_EXERCISE DESCRIPTION_
Track down each line below containing the string "analysis" and copy it.

_RECORDS PROVIDED_
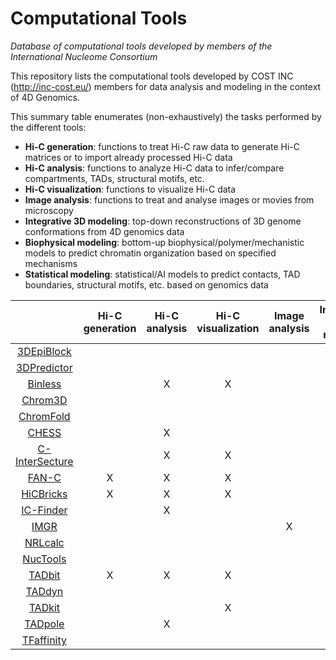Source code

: # Computational Tools
*Database of computational tools developed by members of the International Nucleome Consortium*

This repository lists the computational tools developed by COST INC (http://inc-cost.eu/) members for data analysis and modeling in the context of 4D Genomics.

This summary table enumerates (non-exhaustively) the tasks performed by the different tools:
- **Hi-C generation**: functions to treat Hi-C raw data to generate Hi-C matrices or to import already processed Hi-C data 
- **Hi-C analysis**: functions to analyze Hi-C data to infer/compare compartments, TADs, structural motifs, etc. 
- **Hi-C visualization**: functions to visualize Hi-C data 
- **Image analysis**: functions to treat and analyse images or movies from microscopy 
- **Integrative 3D modeling**: top-down reconstructions of 3D genome conformations from 4D genomics data 
- **Biophysical modeling**: bottom-up biophysical/polymer/mechanistic models to predict chromatin organization based on specified mechanisms 
- **Statistical modeling**: statistical/AI models to predict contacts, TAD boundaries, structural motifs, etc. based on genomics data

|   | Hi-C generation | Hi-C analysis | Hi-C visualization | Image analysis | Integrative 3D modeling | Biophysical modeling | Statistical modeling |
| :---------: | :----: |:----: |:----: |:----: |:----: |:----: |:----: |
| [3DEpiBlock](3DEpiBlock.md) |  |  | | | | X| |
| [3DPredictor](3DPredictor.md) |  |  | | | | |X |
| [Binless](Binless.md) |  | X |X | | | | |
| [Chrom3D](Chrom3D.md) |  |  | | |X | | |
|[ChromFold](ChromFold.md)| |  | | | | X| |
|[CHESS](CHESS.md)| | X | | | | | |
|[C-InterSecture](C-InterSecture.md)|  |X |X| | | | |
|[FAN-C](FAN-C.md) | X | X |X | | | | |
|[HiCBricks](HiCBricks.md)| X | X | X | | | | |
| [IC-Finder](IC-Finder.md)  |   | X | | | | | |
| [IMGR](IMGR.md)  |   |  | | X| X| | |
|[NRLcalc](NRLcalc.md) | |  | |  |  | X | X |
| [NucTools](NucTools.md) |   |  | |  |  | | X |
| [TADbit](TADbit.md) | X | X |X | | X| | |
| [TADdyn](TADdyn.md) |  |  | | | X| | |
| [TADkit](TADkit.md) |  |  |X | | | | |
| [TADpole](TADpole.md) |  | X | | | | | |
| [TFaffinity](TFaffinity.md) | |  | |  |  | X | |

_TASK RESPONSE_
This repository lists the computational tools developed by COST INC (http://inc-cost.eu/) members for data analysis and modeling in the context of 4D Genomics.
- **Hi-C analysis**: functions to analyze Hi-C data to infer/compare compartments, TADs, structural motifs, etc. 
- **Image analysis**: functions to treat and analyse images or movies from microscopy 
|   | Hi-C generation | Hi-C analysis | Hi-C visualization | Image analysis | Integrative 3D modeling | Biophysical modeling | Statistical modeling |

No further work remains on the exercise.